STOCKHOLM (AP) The family of World War II hero Raoul Wallenberg will ask President Barack Obama for help in their quest to find out what happened to the Swedish diplomat who vanished after being arrested by Soviet forces in 1945.
Wallenberg's niece, Marie Dupuy, told The Associated Press on Tuesday that the family will present a letter to Obama at a memorial ceremony for Wallenberg that the president is set to attend Wednesday in Stockholm.
In the letter, Wallenberg's half-sister Nina Lagergren and the widow of his half brother, Matilda von Dardel, suggest U.S. diplomats raise the Wallenberg issue "directly in formal discussions with Russian authorities."
"Researchers need committed support in their efforts to obtain direct and uncensored access to Russian archival collections, especially those of the Soviet era intelligence and security services," says the letter, a copy of which was given to AP.

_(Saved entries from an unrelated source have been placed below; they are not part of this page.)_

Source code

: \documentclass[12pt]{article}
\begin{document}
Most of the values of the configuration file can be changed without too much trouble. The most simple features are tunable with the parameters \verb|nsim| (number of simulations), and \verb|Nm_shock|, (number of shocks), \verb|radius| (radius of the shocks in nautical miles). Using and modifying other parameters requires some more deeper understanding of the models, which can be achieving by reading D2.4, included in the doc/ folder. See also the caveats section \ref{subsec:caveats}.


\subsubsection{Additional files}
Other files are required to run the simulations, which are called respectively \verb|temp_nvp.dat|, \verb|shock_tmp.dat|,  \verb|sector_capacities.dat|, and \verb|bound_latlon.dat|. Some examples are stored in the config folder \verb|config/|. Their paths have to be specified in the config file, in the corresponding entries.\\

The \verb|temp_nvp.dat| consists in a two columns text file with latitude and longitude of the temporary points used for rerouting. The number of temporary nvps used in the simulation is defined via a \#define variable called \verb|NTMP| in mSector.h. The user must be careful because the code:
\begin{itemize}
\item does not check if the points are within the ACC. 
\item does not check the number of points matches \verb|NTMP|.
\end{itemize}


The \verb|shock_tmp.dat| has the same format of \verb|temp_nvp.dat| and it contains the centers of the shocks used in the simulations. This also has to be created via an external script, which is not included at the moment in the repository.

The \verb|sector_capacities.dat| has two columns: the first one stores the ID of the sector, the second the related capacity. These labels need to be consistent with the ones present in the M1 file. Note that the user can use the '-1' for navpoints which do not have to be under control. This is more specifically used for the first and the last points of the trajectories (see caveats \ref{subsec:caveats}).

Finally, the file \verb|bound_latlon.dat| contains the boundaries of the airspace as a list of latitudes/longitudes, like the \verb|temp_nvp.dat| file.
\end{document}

Wallenberg's work as Sweden's envoy in Budapest in 1944 was a cover for a humanitarian mission as secret emissary of the U.S. War Refugee Board, created in an attempt to stem the annihilation of Europe's Jews. He saved at least 20,000 Jews in Budapest by giving them Swedish travel documents or moving them to safe houses and is also credited with dissuading German officers from massacring the 70,000 inhabitants of the city's ghetto.